[RFC PATCH 0/2] x86/perf/amd: AMD PMC counters and NMI latency

From: Lendacky, Thomas
Date: Mon Mar 11 2019 - 12:48:42 EST


This patch series addresses issues with increased NMI latency in newer
AMD processors that can result in unknown NMI messages when PMC counters
are active.

The following fixes are included in this series:

- Resolve a race condition when disabling an overflowed PMC counter,
specifically when updating the PMC counter with a new value.
- Resolve handling of multiple active PMC counter overflows in the perf
NMI handler and when to report that the NMI is not related to a PMC.

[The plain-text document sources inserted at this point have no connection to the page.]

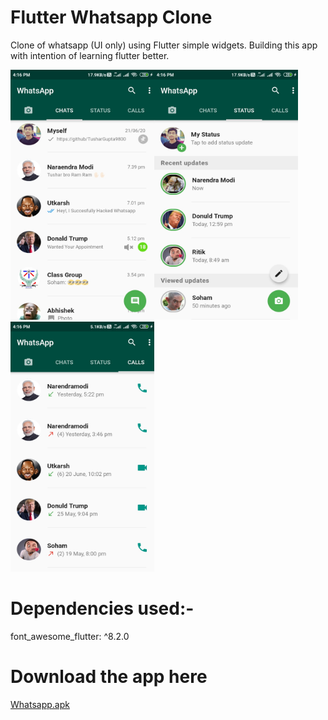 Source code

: # Flutter Whatsapp Clone

Clone of whatsapp (UI only) using Flutter simple widgets.
Building this app with intention of learning flutter better.

<img align="left" src="https://github.com/Tushargupta9800/Whatsapp_clone_Flutter/blob/master/Screenshot/Screenshot2.jpg" width="230" height="400"/>
<img src="https://github.com/Tushargupta9800/Whatsapp_clone_Flutter/blob/master/Screenshot/Screenshot3.jpg" width="230" height="400"/>
<img src="https://github.com/Tushargupta9800/Whatsapp_clone_Flutter/blob/master/Screenshot/Screenshot1.jpg" width="230" height="400"/>

# Dependencies used:-

font_awesome_flutter: ^8.2.0

# Download the app here

[Whatsapp.apk](https://github.com/Tushargupta9800/Whatsapp_clone_Flutter/blob/master/whatsapp.apk)
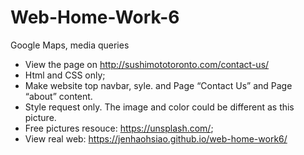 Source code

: # Web-Home-Work-6
Google Maps, media queries

+ View the page on http://sushimototoronto.com/contact-us/
+ Html and CSS only;
+ Make website top navbar, syle. and Page “Contact Us” and Page “about” content.
+ Style request only. The image and color could be different as this picture.
+ Free pictures resouce: https://unsplash.com/;
+ View real web: https://jenhaohsiao.github.io/web-home-work6/

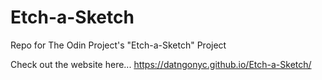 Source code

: # Etch-a-Sketch

Repo for The Odin Project's "Etch-a-Sketch" Project

Check out the website here... https://datngonyc.github.io/Etch-a-Sketch/
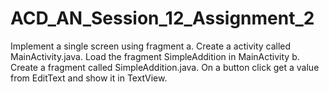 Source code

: # ACD_AN_Session_12_Assignment_2
Implement a single screen using fragment a. Create a activity called MainActivity.java. Load the fragment SimpleAddition in MainActivity b. Create a fragment called SimpleAddition.java. On a button click get a value from EditText and show it in TextView.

I'm looking for feedback on the direction used in these two patches. In
the first patch, the reset check loop typically only runs one iteration,
and very rarely ever ran 3 or 4 times. I also looked at an alternative to
the first patch where I set a per-CPU, per-PMC flag that can be checked
in the NMI handler when it is found that the PMC hasn't overflowed. That
would mean the sample would be lost, though (on average I was seeing about
a 0.20% sample loss that way).

---

This patch series is based off of the perf/core branch of tip:
https://git.kernel.org/pub/scm/linux/kernel/git/tip/tip.git perf/core

Commit c978b9460fe1 ("Merge tag 'perf-core-for-mingo-5.1-20190225' of git://git.kernel.org/pub/scm/linux/kernel/git/acme/linux into perf/core")